Site Reliability Engineering (SRE) Intern
We are seeking a talented and motivated SRE Intern to join our growing team, focusing on Productivity Engineering and the Developer Experience for our development platform. In this role, you will contribute to the reliability, scalability, and performance of our enterprise-level systems. The ideal candidate has a solid foundation in software engineering with a passion for infrastructure-as-code and building robust, automated solutions.
Responsibilities
-
Developer Platform Contribution: Contribute to the design, implementation, and maintenance of Flywire's internal PaaS ecosystem, known as Victoria, which supports the full software development lifecycle (create, build, test, deploy, run, and monitor).
-
Developer experience: Cater to the needs of over 200 engineers and make their job easier and more efficient. We solve problems by writing well maintained and elegant software solutions. Scripting is for PoCs, our production systems are robust software engineering projects.
-
Automation & Tooling: Participate in the design and development of tooling for task automation. Work on a variety of web tools, UIs, CLIs, bots and stateless services to keep our eco system running smoothly.
-
Continuous Improvement (CI/CD): Assist in advancing our full DevSecOps capabilities and contributing to various phases of the development lifecycle, focusing heavily on deployment and operations.
-
Operational Support: Assist senior engineers in ensuring the performance, quality, and responsiveness of our cloud-native applications and helping to understand system requirements and troubleshoot production issues and software reliability issues
-
Platform Abstraction: Contribute to reducing tooling complexity through implementing simple and elegant abstractions.
-
Best Practices Championing: Support development teams (200+ engineers) in adopting platform best practices and internal tools.
What You Will Learn
-
Software Engineering for the Cloud: How to build and run software in close contact with your clients (the other engineers).

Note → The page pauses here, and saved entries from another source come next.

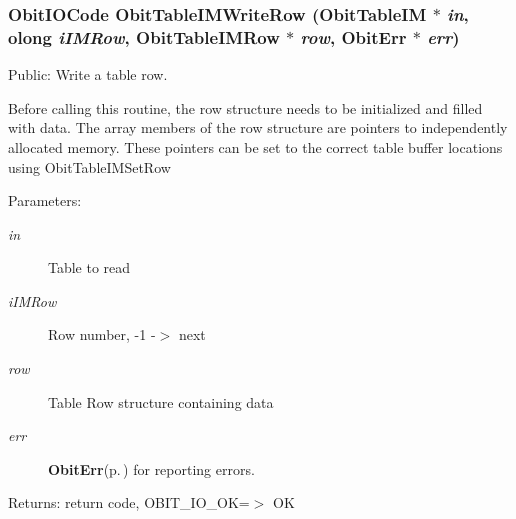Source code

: \subsubsection{\setlength{\rightskip}{0pt plus 5cm}Obit\-IOCode Obit\-Table\-IMWrite\-Row ({\bf Obit\-Table\-IM} $\ast$ {\em in}, {\bf olong} {\em i\-IMRow}, {\bf Obit\-Table\-IMRow} $\ast$ {\em row}, {\bf Obit\-Err} $\ast$ {\em err})}\label{ObitTableIM_8c_a24}


Public: Write a table row. 

Before calling this routine, the row structure needs to be initialized and filled with data. The array members of the row structure are pointers to independently allocated memory. These pointers can be set to the correct table buffer locations using Obit\-Table\-IMSet\-Row \begin{Desc}
\item[Parameters:]
\begin{description}
\item[{\em in}]Table to read \item[{\em i\-IMRow}]Row number, -1 -$>$ next \item[{\em row}]Table Row structure containing data \item[{\em err}]{\bf Obit\-Err}{\rm (p.\,\pageref{structObitErr})} for reporting errors. \end{description}
\end{Desc}
\begin{Desc}
\item[Returns:]return code, OBIT\_\-IO\_\-OK=$>$ OK \end{Desc}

Learn to design, implement and roll out features for existing systems or create new ones to be used in production environments.
-
AI Software Engineering Processes & Infrastructure: How to use agentic flows for building software and rely on, operate and improve our AI infrastructure.
-
Infrastructure as Code (IaC): How to manage cloud resources programmatically using tools like Terraform
-
Observability & Monitoring: How to implement logging, metrics, and tracing to gain deep insights into system health.
-
Container Orchestration: Real-world experience with Docker and AWS to manage distributed services.
-
Incident Management: How to respond to system failures, conduct post-mortems, and prevent recurrence in a production environment.
-
Security at Scale: Implementing automated security checks and best practices within the CI/CD pipeline.